LINCOLN, Neb. (KLKN) – The link between mental and financial health is stronger than you might think.

And with the rising cost of everyday goods, Americans are feeling the pressure.

A national survey by found that over 40% of Americans say money is negatively impacting their mental health.

“The consumer price index is based on a basket of goods, but it doesn’t really tell the whole story,” said Eli Mardock, a financial professional at Stonebridge Insurance and Wealth Management. “So when you look at individual things such as groceries, that’s gone up 15%, 16%, gas has seen an almost 50% rise, so it makes sense that Americans are taking on more debt.”
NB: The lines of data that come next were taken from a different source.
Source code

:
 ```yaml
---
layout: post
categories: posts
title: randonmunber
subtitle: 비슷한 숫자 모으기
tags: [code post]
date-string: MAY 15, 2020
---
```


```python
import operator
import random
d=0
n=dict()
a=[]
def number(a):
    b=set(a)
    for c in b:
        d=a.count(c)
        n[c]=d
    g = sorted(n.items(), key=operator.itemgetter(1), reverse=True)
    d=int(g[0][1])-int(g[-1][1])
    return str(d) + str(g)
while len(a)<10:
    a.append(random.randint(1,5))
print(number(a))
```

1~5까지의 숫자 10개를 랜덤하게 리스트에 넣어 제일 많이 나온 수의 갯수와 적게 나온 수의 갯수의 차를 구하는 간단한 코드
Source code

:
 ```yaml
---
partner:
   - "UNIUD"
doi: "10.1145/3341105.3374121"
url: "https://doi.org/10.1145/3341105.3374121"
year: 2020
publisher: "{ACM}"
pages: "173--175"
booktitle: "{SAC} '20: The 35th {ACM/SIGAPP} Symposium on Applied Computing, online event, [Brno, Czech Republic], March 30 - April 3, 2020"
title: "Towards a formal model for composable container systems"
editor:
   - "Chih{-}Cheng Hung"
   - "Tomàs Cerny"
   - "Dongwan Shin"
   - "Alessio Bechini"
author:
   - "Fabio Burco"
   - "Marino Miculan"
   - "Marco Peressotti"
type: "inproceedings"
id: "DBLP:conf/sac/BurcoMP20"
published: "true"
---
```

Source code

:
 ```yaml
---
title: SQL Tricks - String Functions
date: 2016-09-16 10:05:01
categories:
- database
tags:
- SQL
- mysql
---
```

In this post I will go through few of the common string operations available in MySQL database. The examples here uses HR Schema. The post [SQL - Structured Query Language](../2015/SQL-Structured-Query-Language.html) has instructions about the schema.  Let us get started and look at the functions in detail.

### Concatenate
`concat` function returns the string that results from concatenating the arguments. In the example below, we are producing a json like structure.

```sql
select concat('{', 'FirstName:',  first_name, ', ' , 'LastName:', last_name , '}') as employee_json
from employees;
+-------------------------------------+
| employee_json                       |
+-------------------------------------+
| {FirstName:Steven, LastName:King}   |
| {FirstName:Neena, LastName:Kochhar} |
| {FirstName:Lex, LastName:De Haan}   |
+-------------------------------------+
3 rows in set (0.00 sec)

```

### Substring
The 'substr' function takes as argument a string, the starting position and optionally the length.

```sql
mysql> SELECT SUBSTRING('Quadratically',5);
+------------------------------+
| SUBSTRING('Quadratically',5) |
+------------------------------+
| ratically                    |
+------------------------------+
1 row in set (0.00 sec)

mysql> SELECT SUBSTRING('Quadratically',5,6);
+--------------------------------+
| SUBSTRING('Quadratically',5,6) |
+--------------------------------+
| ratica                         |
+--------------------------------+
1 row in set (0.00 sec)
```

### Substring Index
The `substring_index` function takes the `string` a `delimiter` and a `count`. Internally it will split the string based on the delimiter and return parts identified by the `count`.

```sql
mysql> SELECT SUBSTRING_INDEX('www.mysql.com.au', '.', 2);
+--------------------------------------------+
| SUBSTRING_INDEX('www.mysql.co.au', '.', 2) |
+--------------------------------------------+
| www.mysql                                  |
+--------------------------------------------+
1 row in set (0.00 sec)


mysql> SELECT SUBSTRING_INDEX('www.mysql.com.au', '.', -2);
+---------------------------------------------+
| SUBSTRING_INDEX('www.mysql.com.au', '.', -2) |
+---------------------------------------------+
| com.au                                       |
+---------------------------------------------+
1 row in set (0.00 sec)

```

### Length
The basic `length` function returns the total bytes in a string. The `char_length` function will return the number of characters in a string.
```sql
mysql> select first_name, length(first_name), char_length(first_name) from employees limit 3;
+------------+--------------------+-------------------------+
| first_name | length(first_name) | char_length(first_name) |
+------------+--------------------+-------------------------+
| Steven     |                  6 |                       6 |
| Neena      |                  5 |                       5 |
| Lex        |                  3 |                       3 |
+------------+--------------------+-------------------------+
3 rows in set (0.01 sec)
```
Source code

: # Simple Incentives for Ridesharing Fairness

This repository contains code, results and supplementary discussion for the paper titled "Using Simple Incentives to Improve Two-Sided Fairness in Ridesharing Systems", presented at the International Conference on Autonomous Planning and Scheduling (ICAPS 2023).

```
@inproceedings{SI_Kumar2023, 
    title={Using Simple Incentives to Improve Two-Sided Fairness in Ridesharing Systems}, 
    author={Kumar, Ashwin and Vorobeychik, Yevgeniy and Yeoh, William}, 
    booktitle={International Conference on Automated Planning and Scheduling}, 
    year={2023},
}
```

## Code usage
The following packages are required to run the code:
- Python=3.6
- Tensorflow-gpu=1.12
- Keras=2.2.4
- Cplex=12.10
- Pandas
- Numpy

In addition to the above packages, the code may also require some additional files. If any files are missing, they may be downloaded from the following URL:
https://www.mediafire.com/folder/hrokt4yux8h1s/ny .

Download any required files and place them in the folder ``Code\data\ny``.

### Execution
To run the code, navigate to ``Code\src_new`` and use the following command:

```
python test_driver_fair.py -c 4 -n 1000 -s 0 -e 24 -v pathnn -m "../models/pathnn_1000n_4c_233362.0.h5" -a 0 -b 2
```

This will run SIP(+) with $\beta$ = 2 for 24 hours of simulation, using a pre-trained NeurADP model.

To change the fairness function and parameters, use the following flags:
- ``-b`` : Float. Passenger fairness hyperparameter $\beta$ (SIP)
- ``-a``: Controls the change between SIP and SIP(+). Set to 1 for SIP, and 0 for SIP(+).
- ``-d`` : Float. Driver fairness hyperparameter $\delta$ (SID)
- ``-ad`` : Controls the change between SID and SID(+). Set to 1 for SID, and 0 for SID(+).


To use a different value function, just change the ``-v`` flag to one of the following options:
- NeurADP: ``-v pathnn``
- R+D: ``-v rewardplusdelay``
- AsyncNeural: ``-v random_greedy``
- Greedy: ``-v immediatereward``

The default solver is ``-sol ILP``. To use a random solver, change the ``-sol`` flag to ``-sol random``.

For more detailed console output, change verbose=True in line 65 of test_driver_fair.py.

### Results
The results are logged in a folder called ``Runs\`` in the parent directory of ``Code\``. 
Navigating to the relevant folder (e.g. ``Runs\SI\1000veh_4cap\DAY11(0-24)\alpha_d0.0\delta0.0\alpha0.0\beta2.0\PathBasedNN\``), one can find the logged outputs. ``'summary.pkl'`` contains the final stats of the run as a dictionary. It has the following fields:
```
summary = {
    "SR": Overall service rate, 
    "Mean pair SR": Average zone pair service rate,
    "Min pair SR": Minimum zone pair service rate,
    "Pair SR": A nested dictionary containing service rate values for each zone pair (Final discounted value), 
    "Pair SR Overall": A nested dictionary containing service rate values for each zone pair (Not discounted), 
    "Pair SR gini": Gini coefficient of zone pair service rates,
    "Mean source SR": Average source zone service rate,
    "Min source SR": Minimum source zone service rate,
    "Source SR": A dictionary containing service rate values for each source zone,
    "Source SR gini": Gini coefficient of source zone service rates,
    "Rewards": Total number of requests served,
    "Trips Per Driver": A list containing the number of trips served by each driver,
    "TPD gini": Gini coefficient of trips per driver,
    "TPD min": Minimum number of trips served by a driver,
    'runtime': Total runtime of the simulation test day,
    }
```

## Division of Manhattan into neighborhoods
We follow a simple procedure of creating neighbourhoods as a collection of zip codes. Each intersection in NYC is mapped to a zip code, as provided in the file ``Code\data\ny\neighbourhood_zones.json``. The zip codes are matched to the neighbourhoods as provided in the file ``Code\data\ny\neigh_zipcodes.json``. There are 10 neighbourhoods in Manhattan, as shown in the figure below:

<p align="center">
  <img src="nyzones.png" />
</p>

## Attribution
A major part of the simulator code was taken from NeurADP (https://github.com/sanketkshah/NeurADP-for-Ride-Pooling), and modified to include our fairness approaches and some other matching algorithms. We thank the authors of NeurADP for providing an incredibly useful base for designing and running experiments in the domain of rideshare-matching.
Mardock offers ways that people can ease their stress and regain control over their finances.

“You know I think a lot of people, especially younger people, forget about the time value of money and how powerful that can be,” he said. “And so I really suggest to, you know, whether they’re younger clients or people who haven’t really started investing or doing anything formal with their retirement planning, to really talk to a professional, talk to a fiduciary and put a plan together.”

He also suggests that Americans build on their savings and tackle their debts.

Overall, it’s important to not be afraid to talk about it and get help.

“Like mental health, financial health is a similar thing,” Mardock said. “I really suggest that people talk to a professional. I know it can be awkward talking about how much you make or how much you owe or what your debt is, but it only makes things worse to bottle it up and do nothing about it.”